==== INPUT DATA ====

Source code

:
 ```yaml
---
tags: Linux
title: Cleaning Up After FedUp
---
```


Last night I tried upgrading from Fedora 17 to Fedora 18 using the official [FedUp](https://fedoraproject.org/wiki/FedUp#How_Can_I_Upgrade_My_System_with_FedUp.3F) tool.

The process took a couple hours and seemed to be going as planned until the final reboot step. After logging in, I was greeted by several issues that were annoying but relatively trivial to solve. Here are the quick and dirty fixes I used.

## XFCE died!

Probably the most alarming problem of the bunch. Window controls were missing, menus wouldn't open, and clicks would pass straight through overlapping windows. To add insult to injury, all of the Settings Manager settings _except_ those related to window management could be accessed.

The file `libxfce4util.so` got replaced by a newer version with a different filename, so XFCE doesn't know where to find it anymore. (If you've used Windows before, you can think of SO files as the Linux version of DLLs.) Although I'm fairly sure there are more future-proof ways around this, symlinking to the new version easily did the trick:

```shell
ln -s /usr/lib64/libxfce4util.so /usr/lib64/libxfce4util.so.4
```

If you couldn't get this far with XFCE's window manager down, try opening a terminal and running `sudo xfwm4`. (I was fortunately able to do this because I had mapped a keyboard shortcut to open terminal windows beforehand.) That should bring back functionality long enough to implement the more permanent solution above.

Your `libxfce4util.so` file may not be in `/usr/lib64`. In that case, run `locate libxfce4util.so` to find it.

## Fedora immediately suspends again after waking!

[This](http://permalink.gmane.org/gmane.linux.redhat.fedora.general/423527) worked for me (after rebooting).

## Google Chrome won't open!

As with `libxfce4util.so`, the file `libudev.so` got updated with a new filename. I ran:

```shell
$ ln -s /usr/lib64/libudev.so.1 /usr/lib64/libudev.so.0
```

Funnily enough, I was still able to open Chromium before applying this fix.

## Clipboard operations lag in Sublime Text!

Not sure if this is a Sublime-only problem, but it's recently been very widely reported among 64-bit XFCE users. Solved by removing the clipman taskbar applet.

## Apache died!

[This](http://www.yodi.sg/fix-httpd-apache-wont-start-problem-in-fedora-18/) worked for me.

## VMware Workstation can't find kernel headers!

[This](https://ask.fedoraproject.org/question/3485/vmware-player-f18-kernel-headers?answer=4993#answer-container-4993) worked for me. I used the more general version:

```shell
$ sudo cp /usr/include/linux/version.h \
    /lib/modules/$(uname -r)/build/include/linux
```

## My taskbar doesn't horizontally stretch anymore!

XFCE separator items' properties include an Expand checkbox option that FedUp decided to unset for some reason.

====

*ABOUT THIS EXERCISE*
All lines carrying the word "filename" must be copied from the data above.

*ANSWER TO THIS TASK*
The file `libxfce4util.so` got replaced by a newer version with a different filename, so XFCE doesn't know where to find it anymore. (If you've used Windows before, you can think of SO files as the Linux version of DLLs.) Although I'm fairly sure there are more future-proof ways around this, symlinking to the new version easily did the trick:
As with `libxfce4util.so`, the file `libudev.so` got updated with a new filename. I ran:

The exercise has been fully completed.